You Probably Can't Spot an AI Fake Face. Researchers Think They Can Teach You
A team of scientists across three countries is testing whether ordinary people can be trained to tell real faces from AI-generated impostors. The early results are cautiously encouraging.

Key points
- AI-generated fake faces now fool most people on first glance, according to researchers at the Australian National University.
- Training people to look for obvious flaws like extra fingers no longer works reliably, because AI image tools have improved enough to avoid those errors.
- A research team working across Australia, Canada and the UK is developing more subtle detection methods that show early promise.
- Professor Amy Dawel, director of the ANU Emotions and Faces Lab, is leading the study.
Spotting a computer-generated face used to be straightforward. The AI would slip up: an extra finger, a melting ear, teeth that didn't quite fit. Fraudsters using fake profile photos to impersonate people online were, at least sometimes, caught out by those glitches.
That window is closing.
Professor Amy Dawel, director of the Emotions and Faces Lab at Australian National University in Canberra, says training people to hunt for visual oddities has run its course. "Training on visual artifacts, like looking for a sixth finger or odd earrings, has had limited success, partly because the AI is getting too good, and fraudsters may avoid using pictures with obvious flaws anyway," she told BBC News.
Dawel leads a research team studying whether people can still learn to reliably identify AI-generated faces. The short answer is yes, but the method has to change.
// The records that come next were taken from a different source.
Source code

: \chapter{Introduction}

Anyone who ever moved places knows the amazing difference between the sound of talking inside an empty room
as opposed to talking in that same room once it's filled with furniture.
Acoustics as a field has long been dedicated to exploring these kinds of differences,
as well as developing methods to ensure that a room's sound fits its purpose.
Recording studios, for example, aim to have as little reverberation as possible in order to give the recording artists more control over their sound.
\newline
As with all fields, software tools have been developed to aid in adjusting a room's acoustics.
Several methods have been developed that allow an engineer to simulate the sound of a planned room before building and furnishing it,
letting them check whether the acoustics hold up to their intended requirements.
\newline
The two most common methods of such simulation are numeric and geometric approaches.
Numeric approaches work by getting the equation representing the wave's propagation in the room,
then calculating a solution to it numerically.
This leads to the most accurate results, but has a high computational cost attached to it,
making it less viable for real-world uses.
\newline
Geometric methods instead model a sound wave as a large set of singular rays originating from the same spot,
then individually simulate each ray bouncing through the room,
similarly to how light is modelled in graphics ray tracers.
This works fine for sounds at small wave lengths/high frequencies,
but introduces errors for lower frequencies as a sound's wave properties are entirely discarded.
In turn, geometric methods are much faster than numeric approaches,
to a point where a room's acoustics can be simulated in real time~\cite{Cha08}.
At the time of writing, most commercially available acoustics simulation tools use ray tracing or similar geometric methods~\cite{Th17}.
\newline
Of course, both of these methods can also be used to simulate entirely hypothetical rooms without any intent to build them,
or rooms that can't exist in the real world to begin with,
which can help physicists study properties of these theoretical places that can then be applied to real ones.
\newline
Why does this matter to ordinary people?
Fake faces are not an abstract problem. Fraudsters use convincing AI portraits to build false identities on dating apps, job platforms and social media. We reported on 10 July how criminals used AI-generated images to extort a missing man's family, demanding $6,000, a case that illustrates exactly how far this tactic has moved beyond catfishing.
The old advice, check if the ears look melted or count the fingers, is no longer enough. AI image generators improved precisely because researchers and the public kept flagging those mistakes. The systems adapted. The obvious tells vanished.
Dawel's team is now focused on subtler cues. Their work, first reported by BBC News, suggests that with the right guidance, people can still learn to distinguish real faces from generated ones. The research hasn't yet identified a single reliable trick to share publicly, partly because publishing a checklist would hand fraudsters a guide to what to fix next.
Should you worry about your own photos?
For anyone receiving an unsolicited message from an unfamiliar face: be sceptical of new online contacts you have never met in person, particularly if they avoid video calls or have very few older photos. A reverse image search, uploading a photo to a search engine to check where else it appears, can sometimes catch a recycled fake.
The technology creating fake faces is moving faster than most people's ability to detect them. Researchers are working to close that gap. The uncomfortable truth is that until they publish something actionable, a healthy pause before trusting a stranger's profile picture is about all any of us have.